(Provided data Opens)

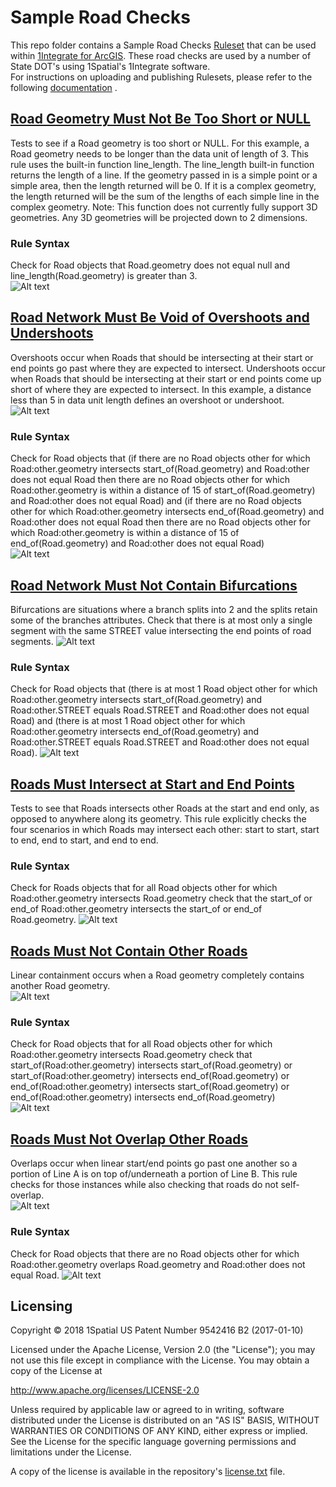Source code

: # Sample Road Checks
This repo folder contains a Sample Road Checks [Ruleset](SampleRoadChecks.rules) that can be used within [1Integrate for ArcGIS](https://1spatial.com/products/1integrate-for-arcgis/).
These road checks are used by a number of State DOT's using 1Spatial's 1Integrate software.  
For instructions on uploading and publishing Rulesets, please refer to the following [documentation](https://1spatial.com/documentation/1integrate-arcgis/v2/Topics/Rules/Free_Rulesets.htm) .

## [Road Geometry Must Not Be Too Short or NULL](SampleRoadChecks.rules)
Tests to see if a Road geometry is too short or NULL. For this example, a Road geometry needs to be longer than the data unit of length of 3. This rule uses the built-in function line_length. The line_length built-in function returns the length of a line. If the geometry passed in is a simple point or a simple area, then the length returned will be 0. If it is a complex geometry, the length returned will be the sum of the lengths of each simple line in the complex geometry. Note: This function does not currently fully support 3D geometries. Any 3D geometries will be projected down to 2 dimensions.

### Rule Syntax
Check for Road objects that Road.geometry does not equal null and line_length(Road.geometry) is greater than 3.    
![Alt text](img/RoadGeometryMustNotBeTooShortOrNull_Rule.png?raw=true "Short or NULL Rule Screenshot")

## [Road Network Must Be Void of Overshoots and Undershoots](SampleRoadChecks.rules)
Overshoots occur when Roads that should be intersecting at their start or end points go past where they are expected to intersect. Undershoots occur when Roads that should be intersecting at their start or end points come up short of where they are expected to intersect. In this example, a distance less than 5 in data unit length defines an overshoot or undershoot.
![Alt text](img/RoadOvershootUndershootExample.PNG?raw=true "Overshoot and Undershoot Example")

### Rule Syntax
Check for Road objects that (if there are no Road objects other for which Road:other.geometry intersects start_of(Road.geometry) and Road:other does not equal Road then there are no Road objects other for which Road:other.geometry is within a distance of 15 of start_of(Road.geometry) and Road:other does not equal Road) and (if there are no Road objects other for which Road:other.geometry intersects end_of(Road.geometry) and Road:other does not equal Road then there are no Road objects other for which Road:other.geometry is within a distance of 15 of end_of(Road.geometry) and Road:other does not equal Road)  
![Alt text](img/RoadNetworkMustBeVoidOfOvershootsAndUndershoots_Rule.png?raw=true "Overshoots and Undershoots Rule Screenshot")

## [Road Network Must Not Contain Bifurcations](SampleRoadChecks.rules)
Bifurcations are situations where a branch splits into 2 and the splits retain some of the branches attributes.  Check that there is at most only a single segment with the same STREET value intersecting the end points of road segments.
![Alt text](img/RoadBifurcationsExample.PNG?raw=true "Bifurcations Example")

### Rule Syntax
Check for Road objects that (there is at most 1 Road object other for which Road:other.geometry intersects start_of(Road.geometry) and Road:other.STREET equals Road.STREET and Road:other does not equal Road) and (there is at most 1 Road object other for which Road:other.geometry intersects end_of(Road.geometry) and Road:other.STREET equals Road.STREET and Road:other does not equal Road).
![Alt text](img/RoadNetworkMustNotContainBifurcations_Rule.png?raw=true "Bifurcations Rule Screenshot")

## [Roads Must Intersect at Start and End Points](SampleRoadChecks.rules)
Tests to see that Roads intersects other Roads at the start and end only, as opposed to anywhere along its geometry. This rule explicitly checks the four scenarios in which Roads may intersect each other: start to start, start to end, end to start, and end to end.

### Rule Syntax
Check for Roads objects that for all Road objects other for which Road:other.geometry intersects Road.geometry check that the start_of or end_of Road:other.geometry intersects the start_of or end_of Road.geometry.
![Alt text](img/RoadsMustIntersectAtStartAndEndPoints_Rule.png?raw=true "Roads Intersect at Ends Rule Screenshot")

## [Roads Must Not Contain Other Roads](SampleRoadChecks.rules)
Linear containment occurs when a Road geometry completely contains another Road geometry.  
![Alt text](img/RoadContainmentExample.PNG?raw=true "Linear Containment Example")

### Rule Syntax
Check for Road objects that for all Road objects other for which Road:other.geometry intersects Road.geometry check that start_of(Road:other.geometry) intersects start_of(Road.geometry) or start_of(Road:other.geometry) intersects end_of(Road.geometry) or end_of(Road:other.geometry) intersects start_of(Road.geometry) or end_of(Road:other.geometry) intersects end_of(Road.geometry)  
![Alt text](img/RoadsDoNotContainOtherRoads_Rule.png?raw=true "Road Containment Rule Screenshot")

## [Roads Must Not Overlap Other Roads](SampleRoadChecks.rules)
Overlaps occur when linear start/end points go past one another so a portion of Line A is on top of/underneath a portion of Line B.  This rule checks for those instances while also checking that roads do not self-overlap.  
![Alt text](img/RoadOverlapExample.PNG?raw=true "Overlap Example")

### Rule Syntax
Check for Road objects that there are no Road objects other for which Road:other.geometry overlaps Road.geometry and Road:other does not equal Road.
![Alt text](img/RoadsDoNotOverlap_Rule.png?raw=true "Overlapping Roads Rule Screenshot")

## Licensing
Copyright © 2018 1Spatial US Patent Number 9542416 B2 (2017-01-10)

Licensed under the Apache License, Version 2.0 (the "License");
you may not use this file except in compliance with the License.
You may obtain a copy of the License at

   http://www.apache.org/licenses/LICENSE-2.0

Unless required by applicable law or agreed to in writing, software
distributed under the License is distributed on an "AS IS" BASIS,
WITHOUT WARRANTIES OR CONDITIONS OF ANY KIND, either express or implied.
See the License for the specific language governing permissions and
limitations under the License.

A copy of the license is available in the repository's [license.txt](LICENSE) file.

(Provided data Closes)

Could you restate word for word the lines above, from the one that contains "This repo folder" through the one that contains "Overshoots occur when", and no others?

This repo folder contains a Sample Road Checks [Ruleset](SampleRoadChecks.rules) that can be used within [1Integrate for ArcGIS](https://1spatial.com/products/1integrate-for-arcgis/).
These road checks are used by a number of State DOT's using 1Spatial's 1Integrate software.  
For instructions on uploading and publishing Rulesets, please refer to the following [documentation](https://1spatial.com/documentation/1integrate-arcgis/v2/Topics/Rules/Free_Rulesets.htm) .

## [Road Geometry Must Not Be Too Short or NULL](SampleRoadChecks.rules)
Tests to see if a Road geometry is too short or NULL. For this example, a Road geometry needs to be longer than the data unit of length of 3. This rule uses the built-in function line_length. The line_length built-in function returns the length of a line. If the geometry passed in is a simple point or a simple area, then the length returned will be 0. If it is a complex geometry, the length returned will be the sum of the lengths of each simple line in the complex geometry. Note: This function does not currently fully support 3D geometries. Any 3D geometries will be projected down to 2 dimensions.

### Rule Syntax
Check for Road objects that Road.geometry does not equal null and line_length(Road.geometry) is greater than 3.    
![Alt text](img/RoadGeometryMustNotBeTooShortOrNull_Rule.png?raw=true "Short or NULL Rule Screenshot")

## [Road Network Must Be Void of Overshoots and Undershoots](SampleRoadChecks.rules)
Overshoots occur when Roads that should be intersecting at their start or end points go past where they are expected to intersect. Undershoots occur when Roads that should be intersecting at their start or end points come up short of where they are expected to intersect. In this example, a distance less than 5 in data unit length defines an overshoot or undershoot.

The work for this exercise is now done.